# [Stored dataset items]
* * * * * * *

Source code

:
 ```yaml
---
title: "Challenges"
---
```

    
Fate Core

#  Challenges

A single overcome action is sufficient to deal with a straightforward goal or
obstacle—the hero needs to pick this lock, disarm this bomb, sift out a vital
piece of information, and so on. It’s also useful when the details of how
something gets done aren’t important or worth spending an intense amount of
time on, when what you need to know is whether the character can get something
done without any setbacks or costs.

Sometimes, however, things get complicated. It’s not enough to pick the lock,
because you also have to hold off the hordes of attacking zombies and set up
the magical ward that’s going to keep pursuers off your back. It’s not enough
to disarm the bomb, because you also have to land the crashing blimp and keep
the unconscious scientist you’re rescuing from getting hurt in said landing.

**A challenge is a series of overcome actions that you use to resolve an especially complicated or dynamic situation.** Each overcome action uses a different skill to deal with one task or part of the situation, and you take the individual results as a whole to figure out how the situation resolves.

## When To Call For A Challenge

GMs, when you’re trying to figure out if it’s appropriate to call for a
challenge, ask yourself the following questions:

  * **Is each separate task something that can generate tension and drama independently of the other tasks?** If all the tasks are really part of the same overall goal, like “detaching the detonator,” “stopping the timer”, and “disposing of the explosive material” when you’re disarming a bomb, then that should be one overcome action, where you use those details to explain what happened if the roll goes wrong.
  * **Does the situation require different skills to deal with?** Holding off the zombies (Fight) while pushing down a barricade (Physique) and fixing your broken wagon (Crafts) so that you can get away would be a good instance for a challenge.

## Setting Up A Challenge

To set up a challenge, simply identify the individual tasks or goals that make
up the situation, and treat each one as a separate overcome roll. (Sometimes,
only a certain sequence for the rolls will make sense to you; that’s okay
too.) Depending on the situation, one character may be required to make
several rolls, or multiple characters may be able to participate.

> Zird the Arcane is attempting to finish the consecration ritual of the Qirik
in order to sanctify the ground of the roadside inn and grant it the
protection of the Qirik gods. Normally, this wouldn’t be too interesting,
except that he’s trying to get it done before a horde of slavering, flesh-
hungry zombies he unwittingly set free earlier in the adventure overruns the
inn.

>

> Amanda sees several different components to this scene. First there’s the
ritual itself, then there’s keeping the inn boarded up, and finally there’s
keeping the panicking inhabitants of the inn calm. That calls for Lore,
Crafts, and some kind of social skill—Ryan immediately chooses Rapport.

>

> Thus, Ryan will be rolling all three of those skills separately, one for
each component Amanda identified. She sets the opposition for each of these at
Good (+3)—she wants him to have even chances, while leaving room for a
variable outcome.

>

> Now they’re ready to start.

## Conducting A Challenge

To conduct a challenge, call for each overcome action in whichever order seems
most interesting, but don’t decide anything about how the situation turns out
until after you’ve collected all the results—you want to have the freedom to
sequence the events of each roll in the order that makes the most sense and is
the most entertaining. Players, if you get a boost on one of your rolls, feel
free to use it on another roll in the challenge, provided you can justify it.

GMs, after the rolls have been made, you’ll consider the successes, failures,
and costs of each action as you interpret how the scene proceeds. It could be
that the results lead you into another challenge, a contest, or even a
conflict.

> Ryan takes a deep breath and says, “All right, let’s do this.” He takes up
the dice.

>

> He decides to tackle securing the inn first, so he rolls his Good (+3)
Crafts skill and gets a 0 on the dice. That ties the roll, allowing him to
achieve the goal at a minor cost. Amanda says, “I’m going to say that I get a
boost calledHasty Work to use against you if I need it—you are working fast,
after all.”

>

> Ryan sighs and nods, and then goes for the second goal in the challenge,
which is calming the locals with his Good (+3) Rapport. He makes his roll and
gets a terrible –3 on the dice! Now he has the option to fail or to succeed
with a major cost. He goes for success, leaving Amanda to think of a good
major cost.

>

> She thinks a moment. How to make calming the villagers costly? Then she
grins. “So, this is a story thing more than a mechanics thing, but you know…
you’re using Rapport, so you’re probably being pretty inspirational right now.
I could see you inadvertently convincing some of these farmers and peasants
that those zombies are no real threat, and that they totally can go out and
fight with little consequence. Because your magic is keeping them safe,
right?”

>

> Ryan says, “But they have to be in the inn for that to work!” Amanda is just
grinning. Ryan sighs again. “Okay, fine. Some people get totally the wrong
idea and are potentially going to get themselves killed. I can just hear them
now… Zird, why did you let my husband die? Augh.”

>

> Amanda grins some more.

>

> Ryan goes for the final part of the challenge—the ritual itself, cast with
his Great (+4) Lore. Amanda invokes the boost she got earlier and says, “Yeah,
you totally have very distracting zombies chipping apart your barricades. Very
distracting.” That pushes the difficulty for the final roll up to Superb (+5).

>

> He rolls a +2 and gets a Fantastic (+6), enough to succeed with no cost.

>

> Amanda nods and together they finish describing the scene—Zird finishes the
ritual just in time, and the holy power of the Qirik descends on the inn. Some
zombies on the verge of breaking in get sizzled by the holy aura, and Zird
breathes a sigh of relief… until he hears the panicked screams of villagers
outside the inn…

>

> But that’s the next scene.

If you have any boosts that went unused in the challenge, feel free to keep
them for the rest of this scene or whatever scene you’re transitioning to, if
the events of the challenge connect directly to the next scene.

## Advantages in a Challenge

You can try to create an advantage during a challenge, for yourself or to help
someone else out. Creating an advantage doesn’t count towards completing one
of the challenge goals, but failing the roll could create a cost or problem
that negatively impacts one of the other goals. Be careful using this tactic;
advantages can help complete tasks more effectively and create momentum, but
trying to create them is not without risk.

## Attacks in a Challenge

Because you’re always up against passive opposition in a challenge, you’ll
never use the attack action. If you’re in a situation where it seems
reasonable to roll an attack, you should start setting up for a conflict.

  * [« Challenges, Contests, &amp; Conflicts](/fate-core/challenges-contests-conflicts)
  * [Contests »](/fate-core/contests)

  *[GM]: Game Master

* * * * * * *

# [ASSIGNMENT]
Please repeat every record above word for word.

# [THE COMPLETED TASK]
Source code

:
 ```yaml
---
title: "Challenges"
---
```

    
Fate Core

#  Challenges

A single overcome action is sufficient to deal with a straightforward goal or
obstacle—the hero needs to pick this lock, disarm this bomb, sift out a vital
piece of information, and so on. It’s also useful when the details of how
something gets done aren’t important or worth spending an intense amount of
time on, when what you need to know is whether the character can get something
done without any setbacks or costs.

Sometimes, however, things get complicated. It’s not enough to pick the lock,
because you also have to hold off the hordes of attacking zombies and set up
the magical ward that’s going to keep pursuers off your back. It’s not enough
to disarm the bomb, because you also have to land the crashing blimp and keep
the unconscious scientist you’re rescuing from getting hurt in said landing.

**A challenge is a series of overcome actions that you use to resolve an especially complicated or dynamic situation.** Each overcome action uses a different skill to deal with one task or part of the situation, and you take the individual results as a whole to figure out how the situation resolves.

## When To Call For A Challenge

GMs, when you’re trying to figure out if it’s appropriate to call for a
challenge, ask yourself the following questions:

  * **Is each separate task something that can generate tension and drama independently of the other tasks?** If all the tasks are really part of the same overall goal, like “detaching the detonator,” “stopping the timer”, and “disposing of the explosive material” when you’re disarming a bomb, then that should be one overcome action, where you use those details to explain what happened if the roll goes wrong.
  * **Does the situation require different skills to deal with?** Holding off the zombies (Fight) while pushing down a barricade (Physique) and fixing your broken wagon (Crafts) so that you can get away would be a good instance for a challenge.

## Setting Up A Challenge

To set up a challenge, simply identify the individual tasks or goals that make
up the situation, and treat each one as a separate overcome roll. (Sometimes,
only a certain sequence for the rolls will make sense to you; that’s okay
too.) Depending on the situation, one character may be required to make
several rolls, or multiple characters may be able to participate.

> Zird the Arcane is attempting to finish the consecration ritual of the Qirik
in order to sanctify the ground of the roadside inn and grant it the
protection of the Qirik gods. Normally, this wouldn’t be too interesting,
except that he’s trying to get it done before a horde of slavering, flesh-
hungry zombies he unwittingly set free earlier in the adventure overruns the
inn.

>

> Amanda sees several different components to this scene. First there’s the
ritual itself, then there’s keeping the inn boarded up, and finally there’s
keeping the panicking inhabitants of the inn calm. That calls for Lore,
Crafts, and some kind of social skill—Ryan immediately chooses Rapport.

>

> Thus, Ryan will be rolling all three of those skills separately, one for
each component Amanda identified. She sets the opposition for each of these at
Good (+3)—she wants him to have even chances, while leaving room for a
variable outcome.

>

> Now they’re ready to start.

## Conducting A Challenge

To conduct a challenge, call for each overcome action in whichever order seems
most interesting, but don’t decide anything about how the situation turns out
until after you’ve collected all the results—you want to have the freedom to
sequence the events of each roll in the order that makes the most sense and is
the most entertaining. Players, if you get a boost on one of your rolls, feel
free to use it on another roll in the challenge, provided you can justify it.

GMs, after the rolls have been made, you’ll consider the successes, failures,
and costs of each action as you interpret how the scene proceeds. It could be
that the results lead you into another challenge, a contest, or even a
conflict.

> Ryan takes a deep breath and says, “All right, let’s do this.” He takes up
the dice.

>

> He decides to tackle securing the inn first, so he rolls his Good (+3)
Crafts skill and gets a 0 on the dice. That ties the roll, allowing him to
achieve the goal at a minor cost. Amanda says, “I’m going to say that I get a
boost calledHasty Work to use against you if I need it—you are working fast,
after all.”

>

> Ryan sighs and nods, and then goes for the second goal in the challenge,
which is calming the locals with his Good (+3) Rapport. He makes his roll and
gets a terrible –3 on the dice! Now he has the option to fail or to succeed
with a major cost. He goes for success, leaving Amanda to think of a good
major cost.

>

> She thinks a moment. How to make calming the villagers costly? Then she
grins. “So, this is a story thing more than a mechanics thing, but you know…
you’re using Rapport, so you’re probably being pretty inspirational right now.
I could see you inadvertently convincing some of these farmers and peasants
that those zombies are no real threat, and that they totally can go out and
fight with little consequence. Because your magic is keeping them safe,
right?”

>

> Ryan says, “But they have to be in the inn for that to work!” Amanda is just
grinning. Ryan sighs again. “Okay, fine. Some people get totally the wrong
idea and are potentially going to get themselves killed. I can just hear them
now… Zird, why did you let my husband die? Augh.”

>

> Amanda grins some more.

>

> Ryan goes for the final part of the challenge—the ritual itself, cast with
his Great (+4) Lore. Amanda invokes the boost she got earlier and says, “Yeah,
you totally have very distracting zombies chipping apart your barricades. Very
distracting.” That pushes the difficulty for the final roll up to Superb (+5).

>

> He rolls a +2 and gets a Fantastic (+6), enough to succeed with no cost.

>

> Amanda nods and together they finish describing the scene—Zird finishes the
ritual just in time, and the holy power of the Qirik descends on the inn. Some
zombies on the verge of breaking in get sizzled by the holy aura, and Zird
breathes a sigh of relief… until he hears the panicked screams of villagers
outside the inn…

>

> But that’s the next scene.

If you have any boosts that went unused in the challenge, feel free to keep
them for the rest of this scene or whatever scene you’re transitioning to, if
the events of the challenge connect directly to the next scene.

## Advantages in a Challenge

You can try to create an advantage during a challenge, for yourself or to help
someone else out. Creating an advantage doesn’t count towards completing one
of the challenge goals, but failing the roll could create a cost or problem
that negatively impacts one of the other goals. Be careful using this tactic;
advantages can help complete tasks more effectively and create momentum, but
trying to create them is not without risk.

## Attacks in a Challenge

Because you’re always up against passive opposition in a challenge, you’ll
never use the attack action. If you’re in a situation where it seems
reasonable to roll an attack, you should start setting up for a conflict.

  * [« Challenges, Contests, &amp; Conflicts](/fate-core/challenges-contests-conflicts)
  * [Contests »](/fate-core/contests)

  *[GM]: Game Master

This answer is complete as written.